You’ve done it!
You’ve built your first data pipeline. Maybe you’re a junior data engineer. Maybe you’re a data analyst shipping your first pipeline into the wild. Either way, you push it to the repo, cross your fingers, and hope for a quick “LGTM” from the senior data engineer.
Thirty seconds later: 10 comments. And a slightly horrified senior asking if this thing is even “production-ready.”
Production-ready? What does that even mean?
Your data pipeline gets data from Point A to Point B, isn’t that the whole point?
Well… not exactly.
In this article, I’ll walk through what production-ready actually looks like when it comes to data pipelines, and how you can design yours to survive review (and future you) with a little less pain.
What Happens When You Need To Re-Run The Pipeline - Backfilling
One term you’ll hear from a lot of data engineers is backfilling.
"Backfilling a data pipeline" basically means retroactively loading historical data into an existing table. This usually happens when:
A new data source is added
A system error occurs
Data quality issues are discovered
New columns need to be added and we aren’t able to use an update statement
At Facebook, backfilling sometimes meant re-running dozens (and I’m sure for some people, hundreds) of tables, which could translate to hundreds of partitions. And guess what? It was generally pretty easy to do.
You didn’t have to stress too much about duplicate data or where you might have issues with a pipeline, because those pipelines were designed to be backfilled.
But many aren’t.
A lot of pipelines are built to push new data in, with zero thought about what happens if they ever need to be re-run. And that’s where things get risky:
Duplicate Data: If the pipeline isn’t idempotent, re-running it can insert duplicate records, skewing analytics and reports.

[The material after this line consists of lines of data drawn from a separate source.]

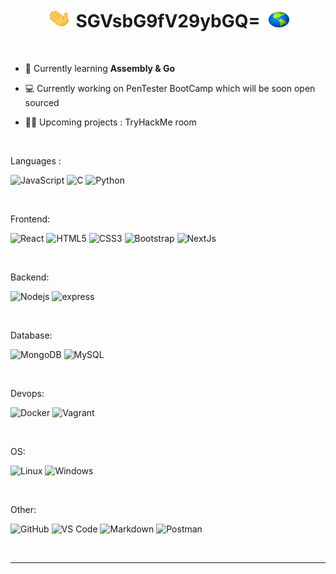 <h1 align="center"> <img src="./Hi.gif" width="40px" height="30px"> SGVsbG9fV29ybGQ= <img src="./tenor.gif" width="40px" height="30px">  </h1> 


<br />

- 🌱 Currently learning **Assembly & Go**

- 💻 Currently working on PenTester BootCamp which will be soon open sourced

- 🐱‍💻 Upcoming projects : TryHackMe room

<br />

Languages :

![JavaScript](https://img.shields.io/badge/-JavaScript-%23F7DF1C?style=flat-square&logo=javascript&logoColor=000000&labelColor=%23F7DF1C&color=%23FFCE5A)
![C](http://img.shields.io/badge/-C++-A8B9CC?style=flat-square&logo=c&logoColor=ffffff)
![Python](http://img.shields.io/badge/-Python-3776AB?style=flat-square&logo=python&logoColor=ffffff)

<br />

Frontend:

![React](https://img.shields.io/badge/-React-61DAFB?style=flat-square&logo=react&logoColor=ffffff)
![HTML5](https://img.shields.io/badge/-HTML5-%23E44D27?style=flat-square&logo=html5&logoColor=ffffff)
![CSS3](https://img.shields.io/badge/-CSS3-%231572B6?style=flat-square&logo=css3)
![Bootstrap](https://img.shields.io/badge/-Bootstrap-563D7C?style=flat-square&logo=Bootstrap)
![NextJs](https://img.shields.io/badge/-Next-000000?style=flat-square&logo=next.js&logoColor=ffffff)

<br />

Backend:

![Nodejs](https://img.shields.io/badge/-Nodejs-339933?style=flat-square&logo=Node.js&logoColor=ffffff)
![express](https://img.shields.io/badge/-express-white?style=flat-square&logo=Express&logoColor=black)

<br />

Database:

![MongoDB](https://img.shields.io/badge/-MongoDB-339933?style=flat-square&logo=mongodb&logoColor=ffffff)
![MySQL](https://img.shields.io/badge/-MYSQL-000000?style=flat-square&logo=MYSQL&logoColor=ffffff)

<br />

Devops:

![Docker](https://img.shields.io/badge/-Docker-blue?style=flat-square&logo=Docker&logoColor=ffffff)
![Vagrant](https://img.shields.io/badge/-Vagrant-blue?style=flat-square&logo=vagrant&logoColor=ffffff)

<br />

OS:

![Linux](http://img.shields.io/badge/-Linux-white?style=flat-square&logo=Linux&logoColor=black)
![Windows](http://img.shields.io/badge/-Windows-0078D6?style=flat-square&logo=windows&logoColor=ffffff)

<br />

Other:

![GitHub](https://img.shields.io/badge/-GitHub-181717?style=flat-square&logo=github)
![VS Code](http://img.shields.io/badge/-VS%20Code-007ACC?style=flat-square&logo=visual-studio-code&logoColor=ffffff)
![Markdown](https://img.shields.io/badge/-Markdown-000000?style=flat-square&logo=markdown)
![Postman](https://img.shields.io/badge/-Postman-orange?style=flat-square&logo=postman&logoColor=ffffff)

<br />

---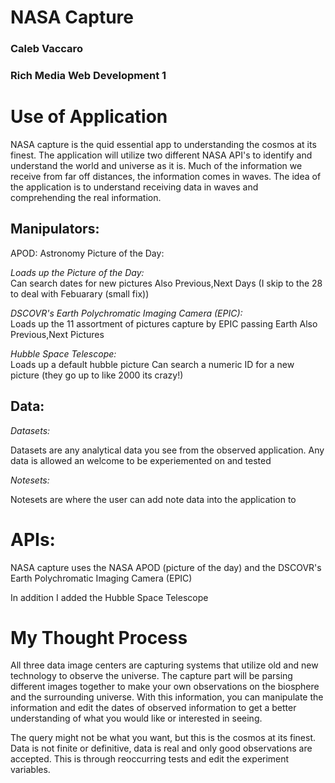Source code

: # NASA Capture
### Caleb Vaccaro
### Rich Media Web Development 1

# Use of Application
NASA capture is the quid essential app to understanding the cosmos at its finest.
The application will utilize two different NASA API's to identify and understand 
the world and universe as it is. Much of the information we receive from far off
distances, the information comes in waves. The idea of the application is to understand
receiving data in waves and comprehending the real information.

## Manipulators:

APOD: Astronomy Picture of the Day:

*Loads up the Picture of the Day:*<br>
Can search dates for new pictures
Also Previous,Next Days (I skip to the 28 to deal with Febuarary (small fix))

*DSCOVR's Earth Polychromatic Imaging Camera (EPIC):*<br>
Loads up the 11 assortment of pictures capture by EPIC passing Earth
Also Previous,Next Pictures

*Hubble Space Telescope:*<br>
Loads up a default hubble picture
Can search a numeric ID for a new picture (they go up to like 2000 its crazy!)

## Data:

*Datasets:*

Datasets are any analytical data you see from the observed application.
Any data is allowed an welcome to be experiemented on and tested

*Notesets:*

Notesets are where the user can add note data into the application to 

# APIs:
NASA capture uses the NASA APOD (picture of the day) and the DSCOVR's Earth Polychromatic Imaging Camera (EPIC) <br>

In addition I added the Hubble Space Telescope
<br>

# My Thought Process
All three data image centers are capturing systems that utilize old and new technology to observe the universe.
The capture part will be parsing different images together to make your own observations on the biosphere and the surrounding 
universe. With this information, you can manipulate the information and edit the dates of observed information to get
a better understanding of what you would like or interested in seeing.

The query might not be what you want, but this is the cosmos at its finest. Data is not finite or definitive,
data is real and only good observations are accepted. This is through reoccurring tests and edit the 
experiment variables.
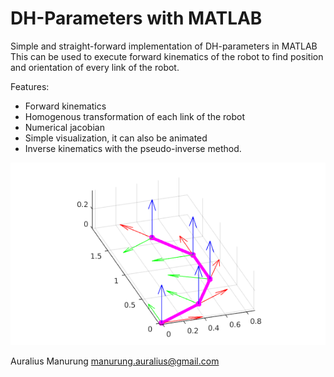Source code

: # DH-Parameters with MATLAB

Simple and straight-forward implementation of DH-parameters in MATLAB  
This can be used to execute forward kinematics of the robot to find position and orientation of every link of the robot.  

Features:  
* Forward kinematics
* Homogenous transformation of each link of the robot
* Numerical jacobian
* Simple visualization, it can also be animated
* Inverse kinematics with the pseudo-inverse method.

![Screenshot][sshot]

[sshot]: https://raw.githubusercontent.com/auralius/matlab-dh-parameters/master/sshot.png "Screenshot"

Auralius Manurung 
manurung.auralius@gmail.com
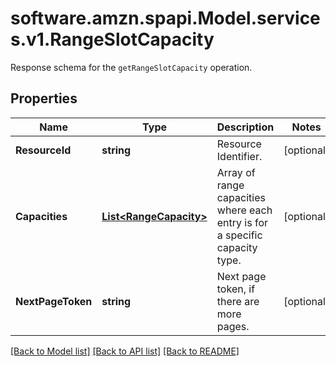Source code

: # software.amzn.spapi.Model.services.v1.RangeSlotCapacity
Response schema for the `getRangeSlotCapacity` operation.

## Properties

Name | Type | Description | Notes
------------ | ------------- | ------------- | -------------
**ResourceId** | **string** | Resource Identifier. | [optional] 
**Capacities** | [**List&lt;RangeCapacity&gt;**](RangeCapacity.md) | Array of range capacities where each entry is for a specific capacity type. | [optional] 
**NextPageToken** | **string** | Next page token, if there are more pages. | [optional] 

[[Back to Model list]](../README.md#documentation-for-models) [[Back to API list]](../README.md#documentation-for-api-endpoints) [[Back to README]](../README.md)

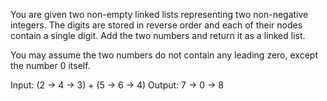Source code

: You are given two non-empty linked lists representing two non-negative integers. The digits are stored in reverse order and each of their nodes contain a single digit. Add the two numbers and return it as a linked list.

You may assume the two numbers do not contain any leading zero, except the number 0 itself.

  Input: (2 -> 4 -> 3) + (5 -> 6 -> 4)
  Output: 7 -> 0 -> 8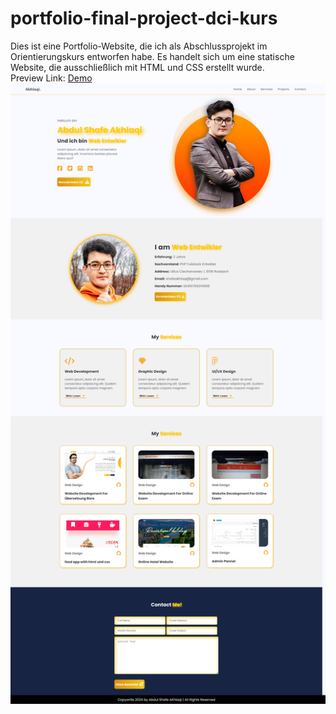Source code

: # portfolio-final-project-dci-kurs
Dies ist eine Portfolio-Website, die ich als Abschlussprojekt im Orientierungskurs entworfen habe.
Es handelt sich um eine statische Website, die ausschließlich mit HTML und CSS erstellt wurde. \
Preview Link: [Demo](https://akhlaqi-abdulshafe.github.io/portfolio-final-project-dci-kurs/)
![Demo](https://github.com/Akhlaqi-Abdulshafe/portfolio-final-project-dci-kurs/blob/main/imges/fullpage.png)
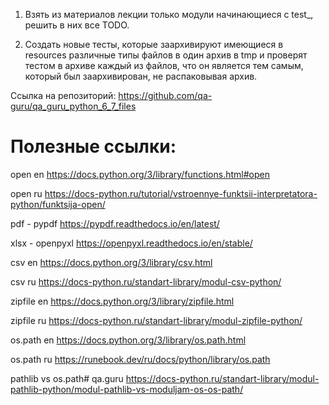 1. Взять из материалов лекции только модули начинающиеся с test_, решить в них все TODO.



2. Создать новые тесты, которые заархивируют имеющиеся в resources различные типы файлов в один архив в tmp и проверят тестом в архиве каждый из файлов, что он является тем самым, который был заархивирован, не распаковывая архив.

Ссылка на репозиторий: https://github.com/qa-guru/qa_guru_python_6_7_files

# Полезные ссылки:

open en
https://docs.python.org/3/library/functions.html#open

open ru
https://docs-python.ru/tutorial/vstroennye-funktsii-interpretatora-python/funktsija-open/

pdf - pypdf
https://pypdf.readthedocs.io/en/latest/

xlsx - openpyxl
https://openpyxl.readthedocs.io/en/stable/

csv en
https://docs.python.org/3/library/csv.html

csv ru
https://docs-python.ru/standart-library/modul-csv-python/

zipfile en
https://docs.python.org/3/library/zipfile.html

zipfile ru
https://docs-python.ru/standart-library/modul-zipfile-python/

os.path en
https://docs.python.org/3/library/os.path.html

os.path ru
https://runebook.dev/ru/docs/python/library/os.path

pathlib vs os.path# qa.guru
https://docs-python.ru/standart-library/modul-pathlib-python/modul-pathlib-vs-moduljam-os-os-path/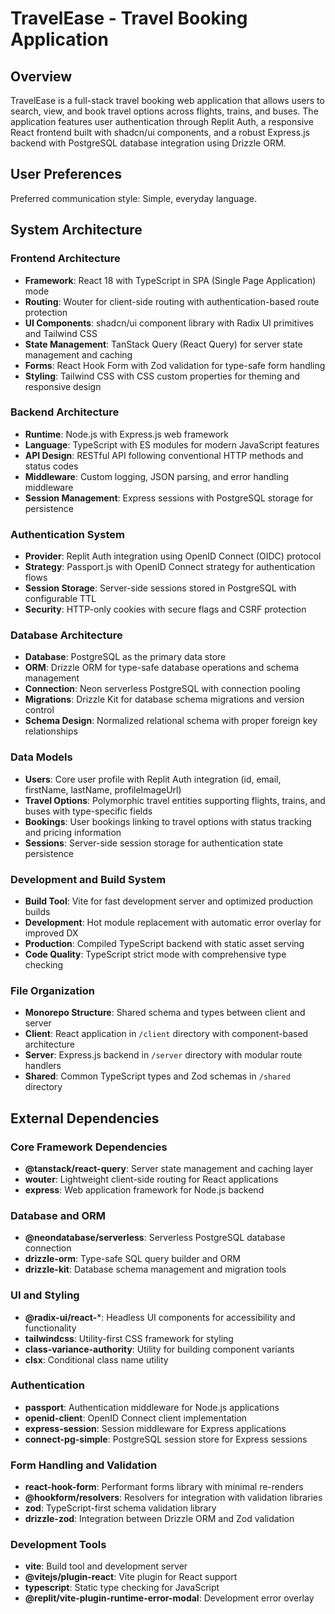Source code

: # TravelEase - Travel Booking Application

## Overview

TravelEase is a full-stack travel booking web application that allows users to search, view, and book travel options across flights, trains, and buses. The application features user authentication through Replit Auth, a responsive React frontend built with shadcn/ui components, and a robust Express.js backend with PostgreSQL database integration using Drizzle ORM.

## User Preferences

Preferred communication style: Simple, everyday language.

## System Architecture

### Frontend Architecture
- **Framework**: React 18 with TypeScript in SPA (Single Page Application) mode
- **Routing**: Wouter for client-side routing with authentication-based route protection
- **UI Components**: shadcn/ui component library with Radix UI primitives and Tailwind CSS
- **State Management**: TanStack Query (React Query) for server state management and caching
- **Forms**: React Hook Form with Zod validation for type-safe form handling
- **Styling**: Tailwind CSS with CSS custom properties for theming and responsive design

### Backend Architecture
- **Runtime**: Node.js with Express.js web framework
- **Language**: TypeScript with ES modules for modern JavaScript features
- **API Design**: RESTful API following conventional HTTP methods and status codes
- **Middleware**: Custom logging, JSON parsing, and error handling middleware
- **Session Management**: Express sessions with PostgreSQL storage for persistence

### Authentication System
- **Provider**: Replit Auth integration using OpenID Connect (OIDC) protocol
- **Strategy**: Passport.js with OpenID Connect strategy for authentication flows
- **Session Storage**: Server-side sessions stored in PostgreSQL with configurable TTL
- **Security**: HTTP-only cookies with secure flags and CSRF protection

### Database Architecture
- **Database**: PostgreSQL as the primary data store
- **ORM**: Drizzle ORM for type-safe database operations and schema management
- **Connection**: Neon serverless PostgreSQL with connection pooling
- **Migrations**: Drizzle Kit for database schema migrations and version control
- **Schema Design**: Normalized relational schema with proper foreign key relationships

### Data Models
- **Users**: Core user profile with Replit Auth integration (id, email, firstName, lastName, profileImageUrl)
- **Travel Options**: Polymorphic travel entities supporting flights, trains, and buses with type-specific fields
- **Bookings**: User bookings linking to travel options with status tracking and pricing information
- **Sessions**: Server-side session storage for authentication state persistence

### Development and Build System
- **Build Tool**: Vite for fast development server and optimized production builds
- **Development**: Hot module replacement with automatic error overlay for improved DX
- **Production**: Compiled TypeScript backend with static asset serving
- **Code Quality**: TypeScript strict mode with comprehensive type checking

### File Organization
- **Monorepo Structure**: Shared schema and types between client and server
- **Client**: React application in `/client` directory with component-based architecture
- **Server**: Express.js backend in `/server` directory with modular route handlers
- **Shared**: Common TypeScript types and Zod schemas in `/shared` directory

## External Dependencies

### Core Framework Dependencies
- **@tanstack/react-query**: Server state management and caching layer
- **wouter**: Lightweight client-side routing for React applications
- **express**: Web application framework for Node.js backend

### Database and ORM
- **@neondatabase/serverless**: Serverless PostgreSQL database connection
- **drizzle-orm**: Type-safe SQL query builder and ORM
- **drizzle-kit**: Database schema management and migration tools

### UI and Styling
- **@radix-ui/react-***: Headless UI components for accessibility and functionality
- **tailwindcss**: Utility-first CSS framework for styling
- **class-variance-authority**: Utility for building component variants
- **clsx**: Conditional class name utility

### Authentication
- **passport**: Authentication middleware for Node.js applications
- **openid-client**: OpenID Connect client implementation
- **express-session**: Session middleware for Express applications
- **connect-pg-simple**: PostgreSQL session store for Express sessions

### Form Handling and Validation
- **react-hook-form**: Performant forms library with minimal re-renders
- **@hookform/resolvers**: Resolvers for integration with validation libraries
- **zod**: TypeScript-first schema validation library
- **drizzle-zod**: Integration between Drizzle ORM and Zod validation

### Development Tools
- **vite**: Build tool and development server
- **@vitejs/plugin-react**: Vite plugin for React support
- **typescript**: Static type checking for JavaScript
- **@replit/vite-plugin-runtime-error-modal**: Development error overlay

Data Inconsistency: Merging reprocessed historical data with existing data can lead to conflicting or inconsistent results.
Pipeline Failures: Edge cases or errors might pop up when re-running data the pipeline wasn’t designed to handle.
Downstream Impact: Inaccurate or duplicated data can disrupt downstream applications, business intelligence tools, and data consumers relying on the integrity of your data.
So how do you avoid this?
You need to pause and actually design your pipeline to handle backfills gracefully, by deleting or replacing old data, versioning datasets properly, and handling pipeline failures intentionally.
A few common approaches to avoid duplicate data:
Deleting prior data by date: Very common with API ingests. If you’re loading data day by day, just delete the data for that day and reload it since many APIs ask for a start end end date to limit how much information you pull.
Using merge statements with a unique ID: Common when loading data via slowly changing dimensions since you can insert new records and update existing ones at the same time.
Store data with the file name: When loading files, store metadata like file names so you can easily delete and reload the exact same file without issues. Most common when using SFTP.
Partition data by date and overwrite: One of the simplest and most common strategies, especially at larger tech companies. There are a few ways I’ve seen it implemented. But essentially, every day, you load all the data for an entity into the table with a date stamp. You can read more about it here.
Deleting And Replacing The Old Table - By far the simplest approach is just to delete the old table and completely recreate it. This works when you don’t have a lot of data and you don’t need the prior data to calculate future fields. It does pose some issues such as if you need that table to always be available, then deleting it can pose a risk.
Each of these methods has its tradeoffs. The point is that you need to think through what would happen if someone were to re-run this pipeline. Whether the data comes from a file, an API, or prior tables, will it create duplicate data? Will it fail because the data doesn’t exist anymore?
How will you avoid that?
Because at some point, someone will re-run in, probably without thinking through all the edge cases.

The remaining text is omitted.